Some may quickly resume the bearish trends that have prevailed so far in 2022.
For bonds, it was the worst four-month start to a year on a record. A similar story played out for Nasdaq-listed stocks.
Commodities, meanwhile, zoomed in the opposite direction to post impressive gains. Gold and silver went along for the ride before succumbing to selling pressure late last month.
With the recent news about inflation hitting a multi-decade high, some precious metals bulls are disappointed that gold and silver markets haven’t shown more strength. And the perma-bears who love to deride gold bugs want you to believe metals are destined to perform poorly as the Fed keeps hiking.
The measurable reality of gold’s recent and historical performance is far stronger than the naysayers acknowledge.

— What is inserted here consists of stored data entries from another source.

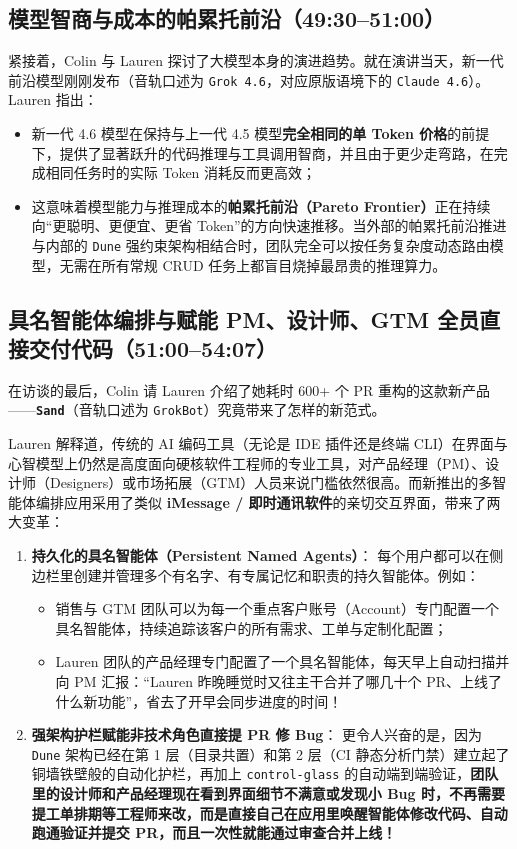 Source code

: \documentclass[a4paper]{article}
\begin{document}
\subsection{模型智商与成本的帕累托前沿（49:30--51:00）}

紧接着，Colin 与 Lauren 探讨了大模型本身的演进趋势。就在演讲当天，新一代前沿模型刚刚发布（音轨口述为 \texttt{Grok 4.6}，对应原版语境下的 \texttt{Claude 4.6}）。Lauren 指出：
\begin{itemize}
  \item 新一代 4.6 模型在保持与上一代 4.5 模型\textbf{完全相同的单 Token 价格}的前提下，提供了显著跃升的代码推理与工具调用智商，并且由于更少走弯路，在完成相同任务时的实际 Token 消耗反而更高效；
  \item 这意味着模型能力与推理成本的\textbf{帕累托前沿（Pareto Frontier）}正在持续向“更聪明、更便宜、更省 Token”的方向快速推移。当外部的帕累托前沿推进与内部的 \texttt{Dune} 强约束架构相结合时，团队完全可以按任务复杂度动态路由模型，无需在所有常规 CRUD 任务上都盲目烧掉最昂贵的推理算力。
\end{itemize}

\subsection{具名智能体编排与赋能 PM、设计师、GTM 全员直接交付代码（51:00--54:07）}

在访谈的最后，Colin 请 Lauren 介绍了她耗时 600+ 个 PR 重构的这款新产品——\textbf{\texttt{Sand}}（音轨口述为 \texttt{GrokBot}）究竟带来了怎样的新范式。

Lauren 解释道，传统的 AI 编码工具（无论是 IDE 插件还是终端 CLI）在界面与心智模型上仍然是高度面向硬核软件工程师的专业工具，对产品经理（PM）、设计师（Designers）或市场拓展（GTM）人员来说门槛依然很高。而新推出的多智能体编排应用采用了类似 \textbf{iMessage / 即时通讯软件}的亲切交互界面，带来了两大变革：
\begin{enumerate}
  \item \textbf{持久化的具名智能体（Persistent Named Agents）}：
  每个用户都可以在侧边栏里创建并管理多个有名字、有专属记忆和职责的持久智能体。例如：
  \begin{itemize}
    \item 销售与 GTM 团队可以为每一个重点客户账号（Account）专门配置一个具名智能体，持续追踪该客户的所有需求、工单与定制化配置；
    \item Lauren 团队的产品经理专门配置了一个具名智能体，每天早上自动扫描并向 PM 汇报：“Lauren 昨晚睡觉时又往主干合并了哪几十个 PR、上线了什么新功能”，省去了开早会同步进度的时间！
  \end{itemize}
  \item \textbf{强架构护栏赋能非技术角色直接提 PR 修 Bug}：
  更令人兴奋的是，因为 \texttt{Dune} 架构已经在第 1 层（目录共置）和第 2 层（CI 静态分析门禁）建立起了铜墙铁壁般的自动化护栏，再加上 \texttt{control-glass} 的自动端到端验证，\textbf{团队里的设计师和产品经理现在看到界面细节不满意或发现小 Bug 时，不再需要提工单排期等工程师来改，而是直接自己在应用里唤醒智能体修改代码、自动跑通验证并提交 PR，而且一次性就能通过审查合并上线！}
\end{enumerate}
\end{document}
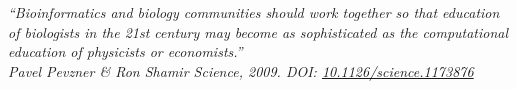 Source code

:\null

\vspace*{0.50\textheight}

\begin{flushleft}
\itshape
“Bioinformatics and biology communities should work together so that education of biologists in the 21st century may become as sophisticated as the computational education of physicists or economists.”\\[1.0em]
\upshape
Pavel Pevzner \& Ron Shamir 
\textit{Science}, 2009. DOI: 
\href{https://doi.org/10.1126/science.1173876}{10.1126/science.1173876}
\end{flushleft}

\restoregeometry
\clearpage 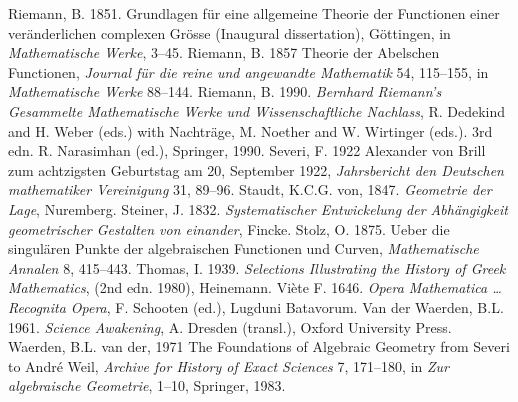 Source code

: \newline\indent Riemann, B. 1851.  Grundlagen f\"ur eine allgemeine Theorie der Functionen einer ver\"anderlichen complexen Gr\"osse (Inaugural dissertation), G\"ottingen, in \emph{Mathematische Werke}, 3--45.
 \newline\indent Riemann, B. 1857  Theorie der Abelschen Functionen, \emph{Journal f\"ur die reine und angewandte Mathematik}  54, 115--155, in \emph{Mathematische Werke} 88--144.
 \newline\indent  Riemann, B. 1990. \emph{Bernhard Riemann's Gesammelte Mathematische Werke und Wissenschaft\-liche Nachlass}, R. Dedekind and  H. Weber (eds.)  with Nach\-tr\"age, M. Noether and W. Wirtinger (eds.). 3rd edn. R. Narasimhan (ed.), Springer, 1990.
 \newline\indent Severi, F. 1922  Alexander von Brill zum achtzigsten Geburtstag am 20, September 1922, \emph{Jahrsbericht den Deutschen mathematiker Vereinigung} 31, 89--96.
  \newline\indent Staudt, K.C.G. von, 1847. \emph{Geometrie der Lage}, Nuremberg.
\newline\indent   Steiner, J. 1832. \emph{Systematischer Entwickelung der Abh\"angigkeit geometri\-scher Gestalten von einander}, Fincke.
 \newline\indent Stolz, O.  1875. Ueber die singul\"aren Punkte der algebraischen Functionen und Curven, \emph{Mathematische Annalen} 8, 415--443. 
\newline\indent Thomas, I. 1939. \emph{Selections Illustrating the History of Greek Mathematics}, (2nd edn. 1980), Heinemann.
 \newline\indent Vi\`ete  F. 1646.  \emph{Opera Mathematica \ldots Recognita Opera}, F.  Schooten (ed.), Lugduni Batavorum.
\newline\indent Van der Waerden, B.L. 1961. \emph{Science Awakening}, A. Dresden (transl.), Oxford University Press.
\newline\indent Waerden, B.L. van der, 1971  The Foundations of Algebraic Geometry from Severi to Andr{\'e} Weil, \emph{Archive for History of Exact Sciences} 7,  171--180, in  \emph{Zur algebraische Geometrie},  1--10, Springer, 1983.
 \normalsize
 
 
 
 
 
 







%
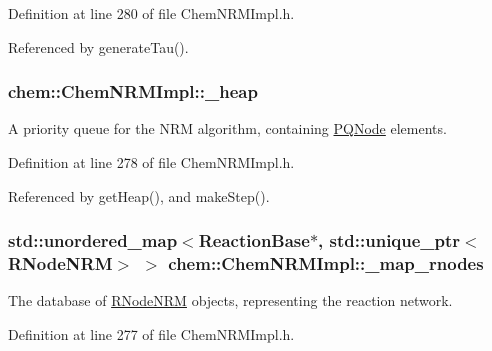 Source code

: Definition at line 280 of file Chem\-N\-R\-M\-Impl.\-h.



Referenced by generate\-Tau().

\hypertarget{classchem_1_1ChemNRMImpl_af2063c9b768c13ac541886947c567c1f}{
\subsubsection[{\-\_\-heap}]{ {\bf chem\-::\-Chem\-N\-R\-M\-Impl\-::\-\_\-heap}}}\label{classchem_1_1ChemNRMImpl_af2063c9b768c13ac541886947c567c1f}


A priority queue for the N\-R\-M algorithm, containing \hyperlink{classchem_1_1PQNode}{P\-Q\-Node} elements. 



Definition at line 278 of file Chem\-N\-R\-M\-Impl.\-h.



Referenced by get\-Heap(), and make\-Step().

\hypertarget{classchem_1_1ChemNRMImpl_a8eb526f8bc56b8aeeadca537004576db}{
\subsubsection[{\-\_\-map\-\_\-rnodes}]{\setlength{\rightskip}{0pt plus 5cm}std\-::unordered\-\_\-map$<${\bf Reaction\-Base}$\ast$, std\-::unique\-\_\-ptr$<${\bf R\-Node\-N\-R\-M}$>$ $>$ {\bf chem\-::\-Chem\-N\-R\-M\-Impl\-::\-\_\-map\-\_\-rnodes}}}\label{classchem_1_1ChemNRMImpl_a8eb526f8bc56b8aeeadca537004576db}


The database of \hyperlink{classchem_1_1RNodeNRM}{R\-Node\-N\-R\-M} objects, representing the reaction network. 



Definition at line 277 of file Chem\-N\-R\-M\-Impl.\-h.



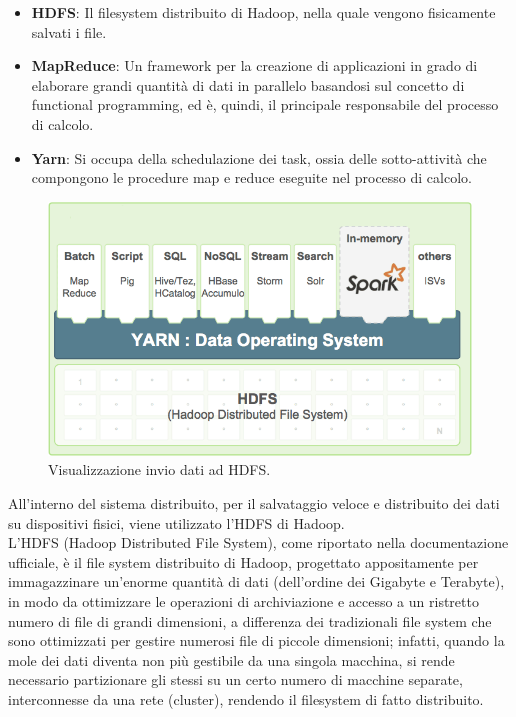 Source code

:\begin{itemize}
\item  \textbf{HDFS}: Il filesystem distribuito di Hadoop, nella quale vengono fisicamente salvati i file.
\item  \textbf{MapReduce}: Un framework per la creazione di applicazioni in grado di elaborare grandi quantità di dati in parallelo basandosi sul concetto di functional programming, ed è, quindi, il principale responsabile del processo di calcolo.
\item  \textbf{Yarn}: Si occupa della schedulazione dei task, ossia delle sotto-attività che compongono le procedure map e reduce eseguite nel processo di calcolo.
\end{itemize}
\begin{figure}[H]
	\centering
	\includegraphics[width=\textwidth, height=0.30\textheight, keepaspectratio]{images/HDFSSpark.png}
	\caption{Visualizzazione invio dati ad HDFS.}
	\label{fig:HadoopHDFS}
\end{figure}
All'interno del sistema distribuito, per il salvataggio veloce e distribuito dei dati su dispositivi fisici, viene utilizzato l'HDFS di Hadoop.
\\L'HDFS (Hadoop Distributed File System), come riportato nella documentazione ufficiale, è il file system distribuito di Hadoop, progettato appositamente per immagazzinare un'enorme quantità di dati (dell'ordine dei Gigabyte e Terabyte), in modo da ottimizzare le operazioni di archiviazione e accesso a un ristretto numero di file di grandi dimensioni, a differenza dei tradizionali file system che sono ottimizzati per gestire numerosi file di piccole dimensioni; infatti, quando la mole dei dati diventa non più gestibile da una singola macchina, si rende necessario partizionare gli stessi su un certo numero di macchine separate, interconnesse da una rete (cluster), rendendo il filesystem di fatto distribuito.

While gold is up a slight 3% year to date, it is vastly outperforming the 30-year Treasury bond (down 14%), the S&P 500 (down 10%), and even Bitcoin (down 15%).
Stock market enthusiasts who look at every dip as a buying opportunity might imagine that stocks are always the best asset class for the long run, that gold’s periods of outperformance are always short lived. They would be wrong.
If an entire decade isn’t a long enough period to consider, then how about two decades? Since May 5, 2002, the S&P 500 is up a total of 300%. Those returns have made stocks superior to bonds and cash, which have returned far less, over those 20 years.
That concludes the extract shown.